Apache Sqoop is a tool designed for efficiently transferring bulk data between Apache Hadoop and structured datastores such as relational databases. You can use Sqoop to import data from external structured datastores into the Hadoop Distributed File System (HDFS) or related systems such as Hive and HBase. Conversely, you can use Sqoop to extract data from Hadoop and export it to external structured datastores such as relational databases and enterprise data warehouses.
While it is sometimes necessary to move the data in real time, it is most often necessary to load or unload data in bulk. Like Pig, Sqoop is a command-line interpreter. You type Sqoop commands into the interpreter and they are executed one at a time.

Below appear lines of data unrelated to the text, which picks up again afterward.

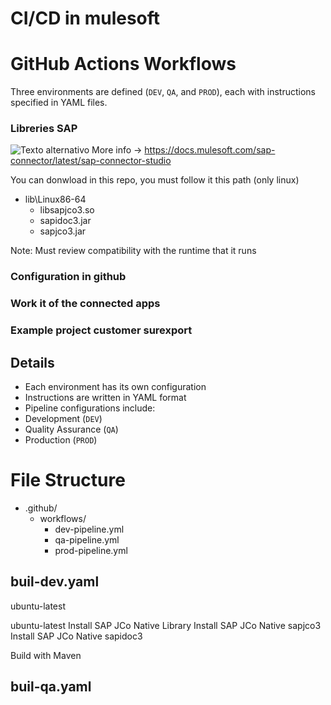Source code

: # CI/CD in mulesoft

# GitHub Actions Workflows

Three environments are defined (`DEV`, `QA`, and `PROD`), each with instructions specified in YAML files.

### Libreries SAP

![Texto alternativo](imgs/mulesoft_libs_sap.PNG)
More info -> https://docs.mulesoft.com/sap-connector/latest/sap-connector-studio

You can donwload in this repo, you must follow it this path (only linux)

- lib\Linux86-64
  - libsapjco3.so
  - sapidoc3.jar
  - sapjco3.jar 

Note: Must review compatibility with the runtime that it runs 

### Configuration in github



### Work it of the connected apps 




### Example project customer surexport







## Details
- Each environment has its own configuration
- Instructions are written in YAML format
- Pipeline configurations include:
 - Development (`DEV`)
 - Quality Assurance (`QA`)
 - Production (`PROD`)

# File Structure

- .github/
  - workflows/
    - dev-pipeline.yml
    - qa-pipeline.yml
    - prod-pipeline.yml
 
##  buil-dev.yaml 

ubuntu-latest

ubuntu-latest
Install SAP JCo Native Library
Install SAP JCo Native sapjco3
Install SAP JCo Native sapidoc3


Build with Maven    


##  buil-qa.yaml 

 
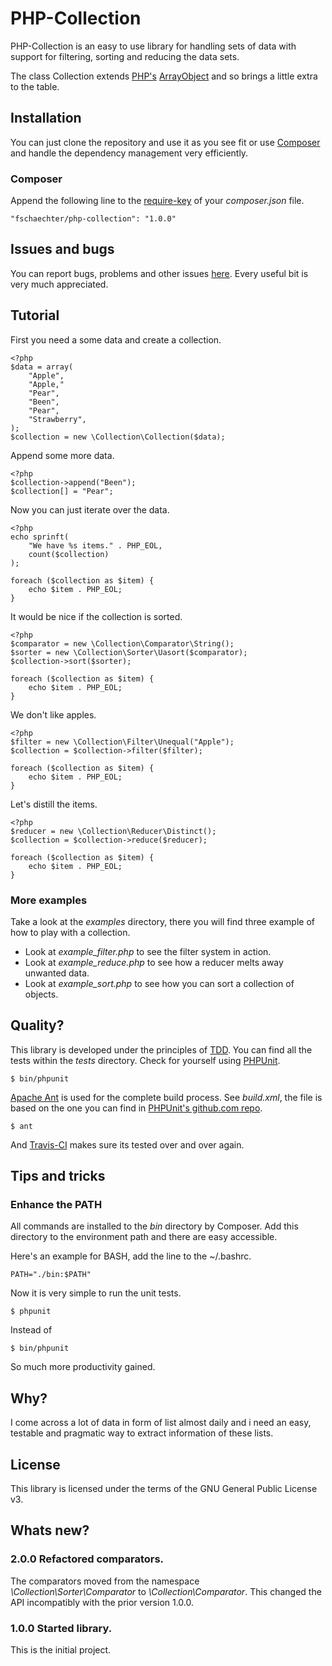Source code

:PHP-Collection
==============

PHP-Collection is an easy to use library for handling sets of data with support
for filtering, sorting and reducing the data sets.

The class Collection extends [PHP's][php] [ArrayObject][php-arrayobject] and so
brings a little extra to the table.


Installation
------------

You can just clone the repository and use it as you see fit or use
[Composer][composer] and handle the dependency management very efficiently.

### Composer

Append the following line to the [require-key][composer-require-key] of your
*composer.json* file.

    "fschaechter/php-collection": "1.0.0"


Issues and bugs
---------------

You can report bugs, problems and other issues [here][issues]. Every useful
bit is very much appreciated.


Tutorial
--------

First you need a some data and create a collection.

    <?php
    $data = array(
        "Apple",
        "Apple,"
        "Pear",
        "Been",
        "Pear",
        "Strawberry",
    );
    $collection = new \Collection\Collection($data);

Append some more data.

    <?php
    $collection->append("Been");
    $collection[] = "Pear";

Now you can just iterate over the data.

    <?php
    echo sprinft(
        "We have %s items." . PHP_EOL,
        count($collection)
    );

    foreach ($collection as $item) {
        echo $item . PHP_EOL;
    }

It would be nice if the collection is sorted.

    <?php
    $comparator = new \Collection\Comparator\String();
    $sorter = new \Collection\Sorter\Uasort($comparator);
    $collection->sort($sorter);

    foreach ($collection as $item) {
        echo $item . PHP_EOL;
    }

We don't like apples.

    <?php
    $filter = new \Collection\Filter\Unequal("Apple");
    $collection = $collection->filter($filter);

    foreach ($collection as $item) {
        echo $item . PHP_EOL;
    }

Let's distill the items.

    <?php
    $reducer = new \Collection\Reducer\Distinct();
    $collection = $collection->reduce($reducer);

    foreach ($collection as $item) {
        echo $item . PHP_EOL;
    }


### More examples

Take a look at the *examples* directory, there you will find three example of
how to play with a collection.

* Look at *example_filter.php* to see the filter system in action.
* Look at *example_reduce.php* to see how a reducer melts away unwanted data.
* Look at *example_sort.php* to see how you can sort a collection of objects.


Quality?
--------

This library is developed under the principles of [TDD][wikipedia-tdd]. You can
find all the tests within the *tests* directory. Check for yourself using
[PHPUnit][phpunit].

    $ bin/phpunit

[Apache Ant][apache-ant] is used for the complete build process. See *build.xml*,
the file is based on the one you can find in [PHPUnit's github.com repo][phpunit-github].

    $ ant

And [Travis-CI][travis-ci] makes sure its tested over and over again.


Tips and tricks
----------------

### Enhance the PATH

All commands are installed to the *bin* directory by Composer. Add this directory
to the environment path and there are easy accessible.

Here's an example for BASH, add the line to the ~/.bashrc.

    PATH="./bin:$PATH"

Now it is very simple to run the unit tests.

    $ phpunit

Instead of

    $ bin/phpunit

So much more productivity gained.


Why?
----

I come across a lot of data in form of list almost daily and i need an easy, testable
and pragmatic way to extract information of these lists.


License
-------

This library is licensed under the terms of the GNU General Public License v3.


Whats new?
----------

### 2.0.0 Refactored comparators.

The comparators moved from the namespace *\Collection\Sorter\Comparator* to
*\Collection\Comparator*. This changed the API incompatibly with the prior version
1.0.0.


### 1.0.0 Started library.

This is the initial project.


[php]: https://php.net "PHP"
[php-arrayobject]: https://php.net/manual/en/class.arrayobject.php "PHP's manual entry for ArrayObject"
[composer]: https://getcomposer.org "Composer"
[composer-require-key]: https://getcomposer.org/doc/01-basic-usage.md#the-require-key
[issues]: https://github.com/fschaechter/php-collection/issues
[phpunit]: https://phpunit.de "PHPUnit"
[phpunit-github]: https://github.com/sebastianbergmann/phpunit
[wikipedia-tdd]: https://en.wikipedia.org/wiki/Test-driven_development "Test-driven development"
[travis-ci]: https://travis-ci.org "Travis CI"
[apache-ant]: https://ant.apache.org "Apache Ant"
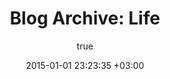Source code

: ---
layout: archive
title: "Blog Archive: Life"
status: publish
includeheader: false
published: true
language: en
author:
  display_name: Oiva Eskola
  login: oiva
  email: oiva.eskola@gmail.com
  url: ''
author_login: oiva
author_email: oiva.eskola@gmail.com
date: 2015-01-01 23:23:35 +03:00
date_gmt: 2015-01-01 21:23:35 +03:00
tags: []
category: life
old_tags: []
comments: []
---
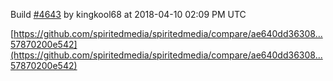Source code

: Build [#4643](https://circleci.com/gh/spiritedmedia/spiritedmedia/4643) by kingkool68 at 2018-04-10 02:09 PM UTC

[https://github.com/spiritedmedia/spiritedmedia/compare/ae640dd36308...57870200e542](https://github.com/spiritedmedia/spiritedmedia/compare/ae640dd36308...57870200e542)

Four key features are found in Sqoop:
- Bulk import: Sqoop can import individual tables or entire databases into HDFS. The data is stored in the native directories and files in the HDFS file system.
- Direct input: Sqoop can import and map SQL (relational) databases directly into Hive and HBase.
- Data interaction: Sqoop can generate Java classes so that you can interact with the data programmatically.
- Data export: Sqoop can export data directly from HDFS into a relational database using a target table definition based on the specifics of the target database.
Sqoop works by looking at the database you want to import and selecting an appropriate import function for the source data. After it recognizes the input, it then reads the metadata for the table (or database) and creates a class definition of your input requirements.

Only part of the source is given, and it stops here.